The main issues are still around the software, fixes that look to never be appearing. It is cheaper for VW to write off our car and give us a new one than fix all the outstanding firmware and software, that is my view in any case. 
They even asked the dealer to take it back, they blankly refused! - Good call I think. 

To remind you about the software that needs fixing: 

- HVAC Controller needs new firmware - flow values for the cabin vents are wrong 
- Central Entertainment Console - Needs new software for Reversing Camera to work 
(and since that is a pay for option - it should really work!) 
- Central instrument cluster - low fuel message is still in English and French and the menu system does not navigate as it should. 

The car still looks so good, but I have had enough, and the HVAC issues is one I really can't live with... 

The tittle of this thread should be changed again - might end up with a MY2012 GP3 at this rate... 

...and just to remind you all that the original order was signed in August 2009! 


So you will have to excuse me for being a little absent, and not feeling utterly enthusiastic about Phaetons at the moment... still, our old GP0 is still lovely and I am so happy that we kept it! 

Regards, 

Johan


----------



## Realist42 (May 14, 2006)

*Test Drive with a GP3*

Hi all, 

Looking through my post I realised I had not told anyone (other than Harry and Tony) that we did have a GP3 for a week to test.

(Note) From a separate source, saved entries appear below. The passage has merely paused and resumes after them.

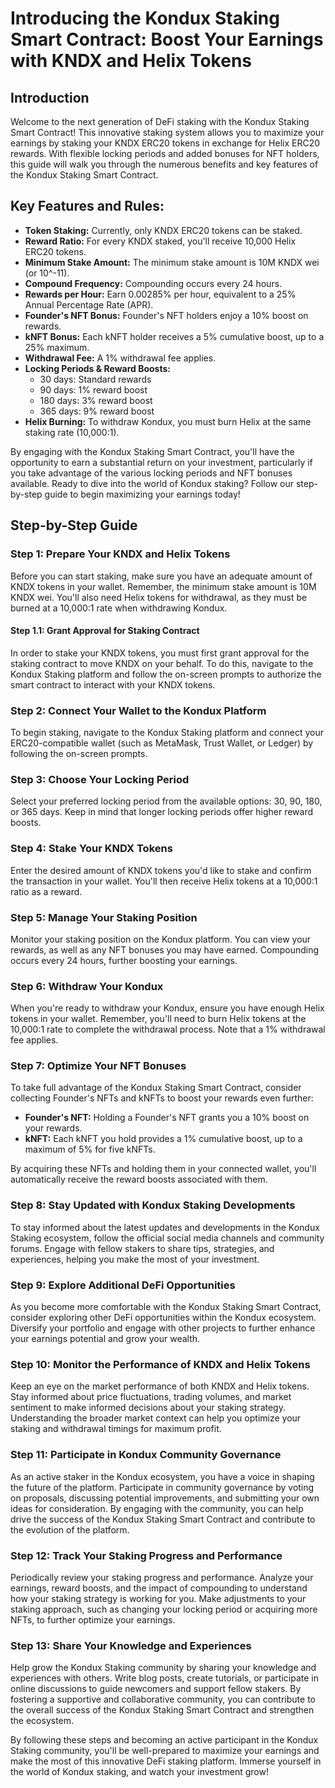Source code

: # Introducing the Kondux Staking Smart Contract: Boost Your Earnings with KNDX and Helix Tokens

## Introduction
Welcome to the next generation of DeFi staking with the Kondux Staking Smart Contract! This innovative staking system allows you to maximize your earnings by staking your KNDX ERC20 tokens in exchange for Helix ERC20 rewards. With flexible locking periods and added bonuses for NFT holders, this guide will walk you through the numerous benefits and key features of the Kondux Staking Smart Contract.

## Key Features and Rules:
- **Token Staking:** Currently, only KNDX ERC20 tokens can be staked.
- **Reward Ratio:** For every KNDX staked, you'll receive 10,000 Helix ERC20 tokens.
- **Minimum Stake Amount:** The minimum stake amount is 10M KNDX wei (or 10^-11).
- **Compound Frequency:** Compounding occurs every 24 hours.
- **Rewards per Hour:** Earn 0.00285% per hour, equivalent to a 25% Annual Percentage Rate (APR).
- **Founder's NFT Bonus:** Founder's NFT holders enjoy a 10% boost on rewards.
- **kNFT Bonus:** Each kNFT holder receives a 5% cumulative boost, up to a 25% maximum.
- **Withdrawal Fee:** A 1% withdrawal fee applies.
- **Locking Periods & Reward Boosts:**
  - 30 days: Standard rewards
  - 90 days: 1% reward boost
  - 180 days: 3% reward boost
  - 365 days: 9% reward boost
- **Helix Burning:** To withdraw Kondux, you must burn Helix at the same staking rate (10,000:1).

By engaging with the Kondux Staking Smart Contract, you'll have the opportunity to earn a substantial return on your investment, particularly if you take advantage of the various locking periods and NFT bonuses available. Ready to dive into the world of Kondux staking? Follow our step-by-step guide to begin maximizing your earnings today!

## Step-by-Step Guide

### **Step 1: Prepare Your KNDX and Helix Tokens**
Before you can start staking, make sure you have an adequate amount of KNDX tokens in your wallet. Remember, the minimum stake amount is 10M KNDX wei. You'll also need Helix tokens for withdrawal, as they must be burned at a 10,000:1 rate when withdrawing Kondux.

  #### **Step 1.1: Grant Approval for Staking Contract** 
  In order to stake your KNDX tokens, you must first grant approval for the staking contract to move KNDX on your behalf. To do this, navigate to the Kondux Staking platform and follow the on-screen prompts to authorize the smart contract to interact with your KNDX tokens.

### **Step 2: Connect Your Wallet to the Kondux Platform**
To begin staking, navigate to the Kondux Staking platform and connect your ERC20-compatible wallet (such as MetaMask, Trust Wallet, or Ledger) by following the on-screen prompts.

### **Step 3: Choose Your Locking Period**
Select your preferred locking period from the available options: 30, 90, 180, or 365 days. Keep in mind that longer locking periods offer higher reward boosts.

### **Step 4: Stake Your KNDX Tokens**
Enter the desired amount of KNDX tokens you'd like to stake and confirm the transaction in your wallet. You'll then receive Helix tokens at a 10,000:1 ratio as a reward.

### **Step 5: Manage Your Staking Position**
Monitor your staking position on the Kondux platform. You can view your rewards, as well as any NFT bonuses you may have earned. Compounding occurs every 24 hours, further boosting your earnings.

### **Step 6: Withdraw Your Kondux**
When you're ready to withdraw your Kondux, ensure you have enough Helix tokens in your wallet. Remember, you'll need to burn Helix tokens at the 10,000:1 rate to complete the withdrawal process. Note that a 1% withdrawal fee applies.

### **Step 7: Optimize Your NFT Bonuses**
To take full advantage of the Kondux Staking Smart Contract, consider collecting Founder's NFTs and kNFTs to boost your rewards even further:

- **Founder's NFT:** Holding a Founder's NFT grants you a 10% boost on your rewards.
- **kNFT:** Each kNFT you hold provides a 1% cumulative boost, up to a maximum of 5% for five kNFTs.

By acquiring these NFTs and holding them in your connected wallet, you'll automatically receive the reward boosts associated with them.

### **Step 8: Stay Updated with Kondux Staking Developments**
To stay informed about the latest updates and developments in the Kondux Staking ecosystem, follow the official social media channels and community forums. Engage with fellow stakers to share tips, strategies, and experiences, helping you make the most of your investment.

### **Step 9: Explore Additional DeFi Opportunities**
As you become more comfortable with the Kondux Staking Smart Contract, consider exploring other DeFi opportunities within the Kondux ecosystem. Diversify your portfolio and engage with other projects to further enhance your earnings potential and grow your wealth.

### **Step 10: Monitor the Performance of KNDX and Helix Tokens**
Keep an eye on the market performance of both KNDX and Helix tokens. Stay informed about price fluctuations, trading volumes, and market sentiment to make informed decisions about your staking strategy. Understanding the broader market context can help you optimize your staking and withdrawal timings for maximum profit.

### **Step 11: Participate in Kondux Community Governance**
As an active staker in the Kondux ecosystem, you have a voice in shaping the future of the platform. Participate in community governance by voting on proposals, discussing potential improvements, and submitting your own ideas for consideration. By engaging with the community, you can help drive the success of the Kondux Staking Smart Contract and contribute to the evolution of the platform.

### **Step 12: Track Your Staking Progress and Performance**
Periodically review your staking progress and performance. Analyze your earnings, reward boosts, and the impact of compounding to understand how your staking strategy is working for you. Make adjustments to your staking approach, such as changing your locking period or acquiring more NFTs, to further optimize your earnings.

### **Step 13: Share Your Knowledge and Experiences**
Help grow the Kondux Staking community by sharing your knowledge and experiences with others. Write blog posts, create tutorials, or participate in online discussions to guide newcomers and support fellow stakers. By fostering a supportive and collaborative community, you can contribute to the overall success of the Kondux Staking Smart Contract and strengthen the ecosystem.

By following these steps and becoming an active participant in the Kondux Staking community, you'll be well-prepared to maximize your earnings and make the most of this innovative DeFi staking platform. Immerse yourself in the world of Kondux staking, and watch your investment grow!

I also drove a LHD one in Germany with ADC to compare. 
It was good of the dealer (not my dealer btw!) and VW to let us have the car for the week... 

This is the one we had: 








It had 45 miles on the clock when we got it, straight out of the showroom pretty much 

















Conclusion: 
Well, if you take a GP2 and take all the outstanding items and finish them, you will end up with a GP3. All in all a good sign that it is better than the GP2, especially if you have loads of options! 
It was nice to feel I would miss the car when we gave it back, even though the car we had had the basic UK spec, i.e. no memory for either seat or steering column, eucalyptus wood, manual boot lid, no ventilation in the seat - only heating. 

Regards, 

Johan


----------



## plastech (May 3, 2006)

*New Car*

Hi J, 

The car I have is a standard model reg as 60 reg buts only a week old 65 miles on it. 
My car still has the problem with aux heater 

Rgds Tony


----------



## Realist42 (May 14, 2006)

*Replacement Car Coming...*

Hi all,

Been a bit quite about this of late, apologies for that. 

Things have been moving along since February, albeit at a snails pace. VW UK have kindly agreed to replace the car with a GP3 of the same specification as the original GP2.

A few week back we were in Dresden and attended the marriage of the new GP3 replacement car, and just the other day the old number plate was put on retention, so that pretty much concludes the relationship with the old GP2. (New car is keeping the number of the old car).

We are the stage of the process where we are really close, and it feels like anything can happen to upset the process. So, fingers crossed at this point.

Suggest that any UK members keep a lookout on Autotrader et al over the coming weeks, you will probably find a Mocha-Anthracite GP2, MY2010 for sale by an independent retailer, fully loaded with about 3700 miles or so on the clock. If you can live with it, it will be a bargain, that I am sure. Might be worth pushing for new batteries though, as it has been sitting since Feb/Mar time and the main battery has been flat for sometime... just a thought...

Regards,

Johan


----------



## GS340 (Oct 26, 2007)

How much is the "replacement" car costing you?


----------



## Realist42 (May 14, 2006)

GS340 said:


> How much is the "replacement" car costing you?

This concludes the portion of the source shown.